=== WORK INSTRUCTION ===
Below are the records. Retype, exactly, the lines from the first through the line with "缺点：不能表示复杂的数据结构，但是对于IM来讲，已经足够。强烈推荐此协议。", and leave out the pictures.
-- THE RECORDS follows --
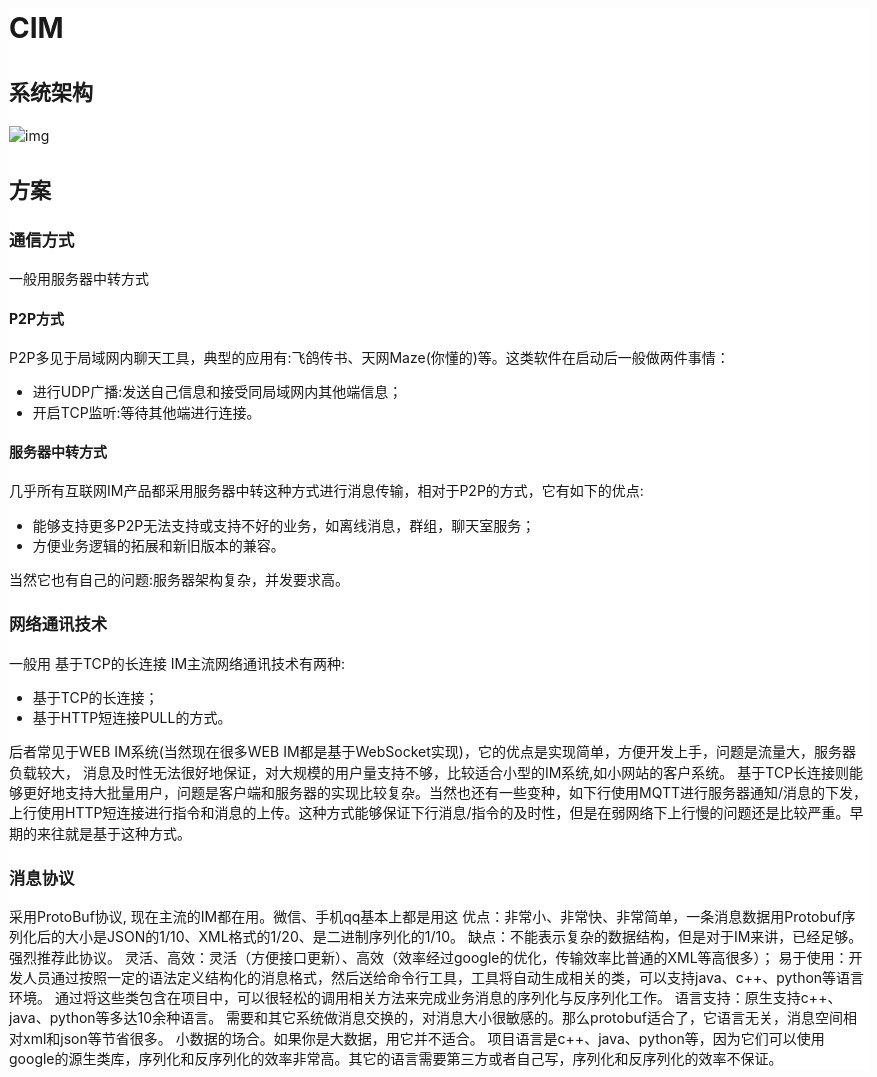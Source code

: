 # CIM

## 系统架构
![img](https://camo.githubusercontent.com/16f644ac7e2ab8cf8b8784408b1c70baf15634f4/68747470733a2f2f7773312e73696e61696d672e636e2f6c617267652f303036744e6252776c793166796c646769697a68756a3331356f3072346e306b2e6a7067)







## 方案
### 通信方式
一般用服务器中转方式
#### P2P方式

P2P多见于局域网内聊天工具，典型的应用有:飞鸽传书、天网Maze(你懂的)等。这类软件在启动后一般做两件事情：
* 进行UDP广播:发送自己信息和接受同局域网内其他端信息；
* 开启TCP监听:等待其他端进行连接。
#### 服务器中转方式

几乎所有互联网IM产品都采用服务器中转这种方式进行消息传输，相对于P2P的方式，它有如下的优点:
* 能够支持更多P2P无法支持或支持不好的业务，如离线消息，群组，聊天室服务；
* 方便业务逻辑的拓展和新旧版本的兼容。

当然它也有自己的问题:服务器架构复杂，并发要求高。
### 网络通讯技术
一般用 基于TCP的长连接
IM主流网络通讯技术有两种:

* 基于TCP的长连接；
* 基于HTTP短连接PULL的方式。

后者常见于WEB IM系统(当然现在很多WEB IM都是基于WebSocket实现)，它的优点是实现简单，方便开发上手，问题是流量大，服务器负载较大，
消息及时性无法很好地保证，对大规模的用户量支持不够，比较适合小型的IM系统,如小网站的客户系统。
基于TCP长连接则能够更好地支持大批量用户，问题是客户端和服务器的实现比较复杂。当然也还有一些变种，如下行使用MQTT进行服务器通知/消息的下发，
上行使用HTTP短连接进行指令和消息的上传。这种方式能够保证下行消息/指令的及时性，但是在弱网络下上行慢的问题还是比较严重。早期的来往就是基于这种方式。

### 消息协议
采用ProtoBuf协议, 现在主流的IM都在用。微信、手机qq基本上都是用这
优点：非常小、非常快、非常简单，一条消息数据用Protobuf序列化后的大小是JSON的1/10、XML格式的1/20、是二进制序列化的1/10。
缺点：不能表示复杂的数据结构，但是对于IM来讲，已经足够。强烈推荐此协议。
灵活、高效：灵活（方便接口更新）、高效（效率经过google的优化，传输效率比普通的XML等高很多）；
易于使用：开发人员通过按照一定的语法定义结构化的消息格式，然后送给命令行工具，工具将自动生成相关的类，可以支持java、c++、python等语言环境。
通过将这些类包含在项目中，可以很轻松的调用相关方法来完成业务消息的序列化与反序列化工作。
语言支持：原生支持c++、java、python等多达10余种语言。
需要和其它系统做消息交换的，对消息大小很敏感的。那么protobuf适合了，它语言无关，消息空间相对xml和json等节省很多。
小数据的场合。如果你是大数据，用它并不适合。
项目语言是c++、java、python等，因为它们可以使用google的源生类库，序列化和反序列化的效率非常高。其它的语言需要第三方或者自己写，序列化和反序列化的效率不保证。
-- THE RECORDS concluded --
=== ANSWER BOX ===
Source code

: # CIM

## 系统架构
![img](https://camo.githubusercontent.com/16f644ac7e2ab8cf8b8784408b1c70baf15634f4/68747470733a2f2f7773312e73696e61696d672e636e2f6c617267652f303036744e6252776c793166796c646769697a68756a3331356f3072346e306b2e6a7067)







## 方案
### 通信方式
一般用服务器中转方式
#### P2P方式

P2P多见于局域网内聊天工具，典型的应用有:飞鸽传书、天网Maze(你懂的)等。这类软件在启动后一般做两件事情：
* 进行UDP广播:发送自己信息和接受同局域网内其他端信息；
* 开启TCP监听:等待其他端进行连接。
#### 服务器中转方式

几乎所有互联网IM产品都采用服务器中转这种方式进行消息传输，相对于P2P的方式，它有如下的优点:
* 能够支持更多P2P无法支持或支持不好的业务，如离线消息，群组，聊天室服务；
* 方便业务逻辑的拓展和新旧版本的兼容。

当然它也有自己的问题:服务器架构复杂，并发要求高。
### 网络通讯技术
一般用 基于TCP的长连接
IM主流网络通讯技术有两种:

* 基于TCP的长连接；
* 基于HTTP短连接PULL的方式。

后者常见于WEB IM系统(当然现在很多WEB IM都是基于WebSocket实现)，它的优点是实现简单，方便开发上手，问题是流量大，服务器负载较大，
消息及时性无法很好地保证，对大规模的用户量支持不够，比较适合小型的IM系统,如小网站的客户系统。
基于TCP长连接则能够更好地支持大批量用户，问题是客户端和服务器的实现比较复杂。当然也还有一些变种，如下行使用MQTT进行服务器通知/消息的下发，
上行使用HTTP短连接进行指令和消息的上传。这种方式能够保证下行消息/指令的及时性，但是在弱网络下上行慢的问题还是比较严重。早期的来往就是基于这种方式。

### 消息协议
采用ProtoBuf协议, 现在主流的IM都在用。微信、手机qq基本上都是用这
优点：非常小、非常快、非常简单，一条消息数据用Protobuf序列化后的大小是JSON的1/10、XML格式的1/20、是二进制序列化的1/10。
缺点：不能表示复杂的数据结构，但是对于IM来讲，已经足够。强烈推荐此协议。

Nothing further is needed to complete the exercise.